WHAT THE TASK ASKS
When the line containing "Dr.Ginseng combines biological" appears in the data below, begin copying there and stop only after the line containing "- **Li Cui**".

=== Begin Enclosure ===

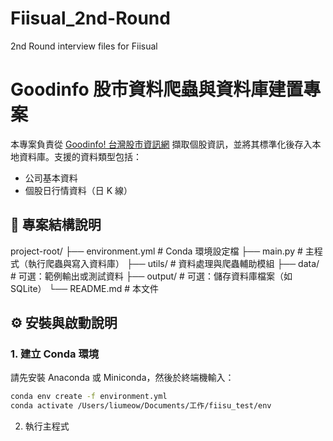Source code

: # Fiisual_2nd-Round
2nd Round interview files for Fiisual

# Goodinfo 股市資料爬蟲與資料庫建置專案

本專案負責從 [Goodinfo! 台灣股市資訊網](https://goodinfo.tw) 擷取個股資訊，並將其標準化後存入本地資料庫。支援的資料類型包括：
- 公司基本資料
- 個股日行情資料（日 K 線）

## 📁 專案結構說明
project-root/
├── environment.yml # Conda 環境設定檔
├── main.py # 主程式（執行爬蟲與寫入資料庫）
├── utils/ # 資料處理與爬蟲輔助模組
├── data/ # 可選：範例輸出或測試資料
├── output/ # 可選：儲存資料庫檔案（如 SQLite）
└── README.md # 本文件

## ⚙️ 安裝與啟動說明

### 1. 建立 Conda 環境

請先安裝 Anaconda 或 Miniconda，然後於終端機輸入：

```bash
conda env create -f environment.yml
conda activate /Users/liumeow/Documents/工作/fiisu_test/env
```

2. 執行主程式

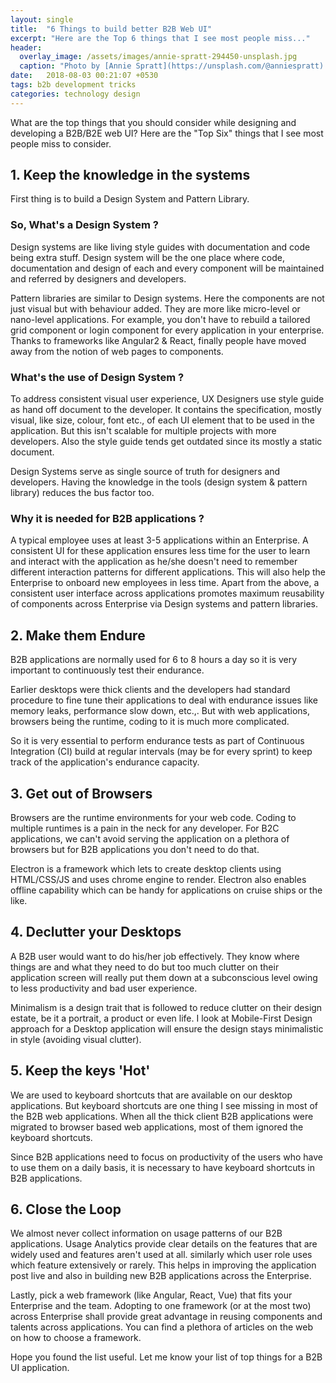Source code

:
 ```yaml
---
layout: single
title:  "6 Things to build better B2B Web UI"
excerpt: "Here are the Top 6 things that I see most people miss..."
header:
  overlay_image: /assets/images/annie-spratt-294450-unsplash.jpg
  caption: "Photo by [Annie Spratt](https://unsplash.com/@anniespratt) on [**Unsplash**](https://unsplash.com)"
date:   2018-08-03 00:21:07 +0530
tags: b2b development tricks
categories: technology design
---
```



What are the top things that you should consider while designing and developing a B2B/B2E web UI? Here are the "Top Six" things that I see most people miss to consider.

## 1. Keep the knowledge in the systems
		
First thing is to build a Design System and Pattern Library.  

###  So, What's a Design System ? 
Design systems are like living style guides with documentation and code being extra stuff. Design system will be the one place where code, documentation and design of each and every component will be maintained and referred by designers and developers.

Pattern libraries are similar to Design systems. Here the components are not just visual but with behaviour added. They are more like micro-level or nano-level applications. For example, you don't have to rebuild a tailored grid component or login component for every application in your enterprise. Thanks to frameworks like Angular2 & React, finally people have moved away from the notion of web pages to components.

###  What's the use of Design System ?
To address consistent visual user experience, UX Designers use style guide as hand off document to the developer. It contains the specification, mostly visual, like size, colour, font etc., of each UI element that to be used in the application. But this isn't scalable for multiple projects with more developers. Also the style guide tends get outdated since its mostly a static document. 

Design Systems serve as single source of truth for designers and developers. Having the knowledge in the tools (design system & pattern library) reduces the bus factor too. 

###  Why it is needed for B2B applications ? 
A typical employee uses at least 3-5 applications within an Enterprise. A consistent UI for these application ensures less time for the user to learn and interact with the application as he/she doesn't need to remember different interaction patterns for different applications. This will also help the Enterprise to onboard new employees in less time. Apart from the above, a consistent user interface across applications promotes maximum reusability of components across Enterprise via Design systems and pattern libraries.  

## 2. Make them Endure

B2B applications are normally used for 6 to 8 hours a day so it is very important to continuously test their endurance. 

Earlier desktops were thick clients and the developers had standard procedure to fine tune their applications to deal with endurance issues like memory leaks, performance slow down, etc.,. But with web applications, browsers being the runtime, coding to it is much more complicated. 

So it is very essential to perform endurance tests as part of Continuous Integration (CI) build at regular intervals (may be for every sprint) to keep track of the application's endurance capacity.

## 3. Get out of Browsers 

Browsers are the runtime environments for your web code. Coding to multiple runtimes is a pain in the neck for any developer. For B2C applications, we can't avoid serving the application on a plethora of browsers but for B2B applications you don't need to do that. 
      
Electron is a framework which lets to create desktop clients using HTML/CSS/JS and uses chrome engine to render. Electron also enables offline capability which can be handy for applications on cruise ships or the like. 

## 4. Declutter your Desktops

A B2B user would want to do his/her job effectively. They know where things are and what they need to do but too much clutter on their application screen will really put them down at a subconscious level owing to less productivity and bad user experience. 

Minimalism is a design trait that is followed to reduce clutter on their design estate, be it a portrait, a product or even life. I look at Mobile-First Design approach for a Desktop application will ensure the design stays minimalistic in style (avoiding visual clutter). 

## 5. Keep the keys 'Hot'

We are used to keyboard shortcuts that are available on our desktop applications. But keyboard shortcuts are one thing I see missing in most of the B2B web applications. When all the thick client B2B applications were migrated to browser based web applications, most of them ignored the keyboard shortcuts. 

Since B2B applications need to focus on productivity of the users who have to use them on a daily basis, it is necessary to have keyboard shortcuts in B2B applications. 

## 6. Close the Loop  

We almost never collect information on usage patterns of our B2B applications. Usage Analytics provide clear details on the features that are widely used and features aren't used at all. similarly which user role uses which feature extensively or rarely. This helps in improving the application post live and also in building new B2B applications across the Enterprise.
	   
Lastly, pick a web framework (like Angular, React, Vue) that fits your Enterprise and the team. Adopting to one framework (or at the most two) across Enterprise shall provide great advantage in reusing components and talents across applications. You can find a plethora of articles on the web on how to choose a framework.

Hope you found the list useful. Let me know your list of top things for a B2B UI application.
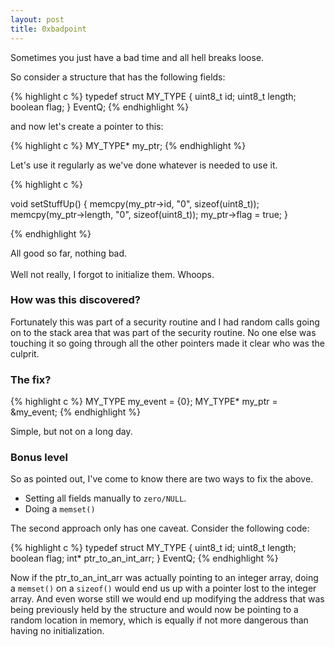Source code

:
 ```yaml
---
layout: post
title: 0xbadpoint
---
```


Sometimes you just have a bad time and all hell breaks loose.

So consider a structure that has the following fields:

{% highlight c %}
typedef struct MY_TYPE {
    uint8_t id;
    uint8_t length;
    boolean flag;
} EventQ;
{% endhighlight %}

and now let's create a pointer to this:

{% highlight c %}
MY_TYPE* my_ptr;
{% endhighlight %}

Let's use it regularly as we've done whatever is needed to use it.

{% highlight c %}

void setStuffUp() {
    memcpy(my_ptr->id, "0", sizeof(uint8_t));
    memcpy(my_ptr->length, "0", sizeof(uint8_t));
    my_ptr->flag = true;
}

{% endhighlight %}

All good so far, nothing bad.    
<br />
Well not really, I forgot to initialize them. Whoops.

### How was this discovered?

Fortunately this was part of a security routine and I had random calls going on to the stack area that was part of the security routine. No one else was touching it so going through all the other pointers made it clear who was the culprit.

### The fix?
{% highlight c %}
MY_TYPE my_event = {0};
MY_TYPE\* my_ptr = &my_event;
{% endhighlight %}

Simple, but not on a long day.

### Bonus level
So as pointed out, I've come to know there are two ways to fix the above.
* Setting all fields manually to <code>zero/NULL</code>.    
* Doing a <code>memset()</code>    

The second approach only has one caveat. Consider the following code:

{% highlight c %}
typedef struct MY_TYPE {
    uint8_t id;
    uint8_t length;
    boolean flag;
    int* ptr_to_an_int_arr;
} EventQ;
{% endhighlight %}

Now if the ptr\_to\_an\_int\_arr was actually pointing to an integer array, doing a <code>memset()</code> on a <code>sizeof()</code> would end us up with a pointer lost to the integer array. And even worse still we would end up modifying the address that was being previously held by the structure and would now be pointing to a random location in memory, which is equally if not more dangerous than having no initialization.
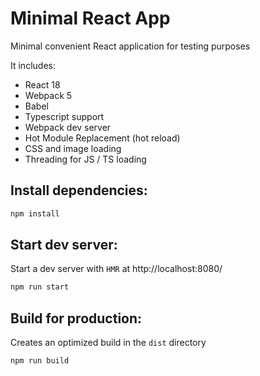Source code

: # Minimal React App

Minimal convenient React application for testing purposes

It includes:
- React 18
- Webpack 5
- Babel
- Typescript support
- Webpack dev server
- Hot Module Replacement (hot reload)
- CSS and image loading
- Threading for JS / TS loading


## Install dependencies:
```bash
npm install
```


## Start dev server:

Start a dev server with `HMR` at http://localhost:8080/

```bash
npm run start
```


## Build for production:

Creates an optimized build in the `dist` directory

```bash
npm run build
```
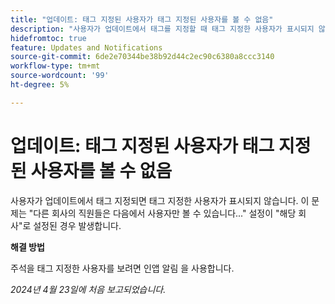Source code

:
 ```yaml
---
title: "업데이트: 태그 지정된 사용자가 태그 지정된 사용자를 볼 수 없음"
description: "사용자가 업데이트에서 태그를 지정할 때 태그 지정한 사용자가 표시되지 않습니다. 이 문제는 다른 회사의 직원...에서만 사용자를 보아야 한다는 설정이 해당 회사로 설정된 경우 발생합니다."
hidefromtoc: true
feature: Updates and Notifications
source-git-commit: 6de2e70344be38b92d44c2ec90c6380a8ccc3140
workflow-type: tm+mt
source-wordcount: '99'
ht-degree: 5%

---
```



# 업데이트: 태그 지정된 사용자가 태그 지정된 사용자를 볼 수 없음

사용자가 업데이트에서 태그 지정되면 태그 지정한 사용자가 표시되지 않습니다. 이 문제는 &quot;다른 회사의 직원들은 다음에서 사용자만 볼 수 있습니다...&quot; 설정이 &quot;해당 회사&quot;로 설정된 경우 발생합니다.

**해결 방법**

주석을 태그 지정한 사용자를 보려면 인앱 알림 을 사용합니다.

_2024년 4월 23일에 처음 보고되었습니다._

=== End Enclosure ===
=== Begin Enclosure ===

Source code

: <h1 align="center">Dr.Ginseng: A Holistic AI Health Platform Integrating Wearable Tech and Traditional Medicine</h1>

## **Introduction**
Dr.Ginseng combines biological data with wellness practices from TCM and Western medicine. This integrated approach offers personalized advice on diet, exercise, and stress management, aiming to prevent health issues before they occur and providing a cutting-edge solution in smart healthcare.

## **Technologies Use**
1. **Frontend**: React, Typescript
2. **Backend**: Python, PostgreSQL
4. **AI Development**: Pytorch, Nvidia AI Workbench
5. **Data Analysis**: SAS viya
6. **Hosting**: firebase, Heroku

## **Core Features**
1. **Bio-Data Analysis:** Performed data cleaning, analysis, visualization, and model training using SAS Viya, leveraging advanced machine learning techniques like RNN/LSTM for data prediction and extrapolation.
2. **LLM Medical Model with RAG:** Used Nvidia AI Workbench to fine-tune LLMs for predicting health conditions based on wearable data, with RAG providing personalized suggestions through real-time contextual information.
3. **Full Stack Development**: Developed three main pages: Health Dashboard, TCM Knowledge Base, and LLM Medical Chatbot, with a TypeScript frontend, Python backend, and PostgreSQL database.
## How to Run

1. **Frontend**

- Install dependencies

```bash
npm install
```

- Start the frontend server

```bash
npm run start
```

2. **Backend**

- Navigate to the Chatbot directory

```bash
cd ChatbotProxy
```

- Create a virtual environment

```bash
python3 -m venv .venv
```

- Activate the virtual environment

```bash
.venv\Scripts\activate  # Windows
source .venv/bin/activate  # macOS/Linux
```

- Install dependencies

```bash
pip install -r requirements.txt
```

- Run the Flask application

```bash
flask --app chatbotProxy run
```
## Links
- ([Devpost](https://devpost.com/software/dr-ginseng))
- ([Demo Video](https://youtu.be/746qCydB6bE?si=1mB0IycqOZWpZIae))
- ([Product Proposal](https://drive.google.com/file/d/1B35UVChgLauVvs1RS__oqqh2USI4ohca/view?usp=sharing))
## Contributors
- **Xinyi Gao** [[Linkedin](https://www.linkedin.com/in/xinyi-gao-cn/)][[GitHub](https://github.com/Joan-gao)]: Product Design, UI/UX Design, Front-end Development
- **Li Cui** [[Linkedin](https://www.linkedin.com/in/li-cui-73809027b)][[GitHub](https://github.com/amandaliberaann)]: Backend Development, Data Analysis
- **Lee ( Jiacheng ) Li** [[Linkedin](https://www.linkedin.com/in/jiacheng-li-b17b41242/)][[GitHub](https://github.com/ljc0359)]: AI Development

=== End Enclosure ===

SOLUTION TO THE EXERCISE
Dr.Ginseng combines biological data with wellness practices from TCM and Western medicine. This integrated approach offers personalized advice on diet, exercise, and stress management, aiming to prevent health issues before they occur and providing a cutting-edge solution in smart healthcare.

## **Technologies Use**
1. **Frontend**: React, Typescript
2. **Backend**: Python, PostgreSQL
4. **AI Development**: Pytorch, Nvidia AI Workbench
5. **Data Analysis**: SAS viya
6. **Hosting**: firebase, Heroku

## **Core Features**
1. **Bio-Data Analysis:** Performed data cleaning, analysis, visualization, and model training using SAS Viya, leveraging advanced machine learning techniques like RNN/LSTM for data prediction and extrapolation.
2. **LLM Medical Model with RAG:** Used Nvidia AI Workbench to fine-tune LLMs for predicting health conditions based on wearable data, with RAG providing personalized suggestions through real-time contextual information.
3. **Full Stack Development**: Developed three main pages: Health Dashboard, TCM Knowledge Base, and LLM Medical Chatbot, with a TypeScript frontend, Python backend, and PostgreSQL database.
## How to Run

1. **Frontend**

- Install dependencies

```bash
npm install
```

- Start the frontend server

```bash
npm run start
```

2. **Backend**

- Navigate to the Chatbot directory

```bash
cd ChatbotProxy
```

- Create a virtual environment

```bash
python3 -m venv .venv
```

- Activate the virtual environment

```bash
.venv\Scripts\activate  # Windows
source .venv/bin/activate  # macOS/Linux
```

- Install dependencies

```bash
pip install -r requirements.txt
```

- Run the Flask application

```bash
flask --app chatbotProxy run
```
## Links
- ([Devpost](https://devpost.com/software/dr-ginseng))
- ([Demo Video](https://youtu.be/746qCydB6bE?si=1mB0IycqOZWpZIae))
- ([Product Proposal](https://drive.google.com/file/d/1B35UVChgLauVvs1RS__oqqh2USI4ohca/view?usp=sharing))
## Contributors
- **Xinyi Gao** [[Linkedin](https://www.linkedin.com/in/xinyi-gao-cn/)][[GitHub](https://github.com/Joan-gao)]: Product Design, UI/UX Design, Front-end Development
- **Li Cui** [[Linkedin](https://www.linkedin.com/in/li-cui-73809027b)][[GitHub](https://github.com/amandaliberaann)]: Backend Development, Data Analysis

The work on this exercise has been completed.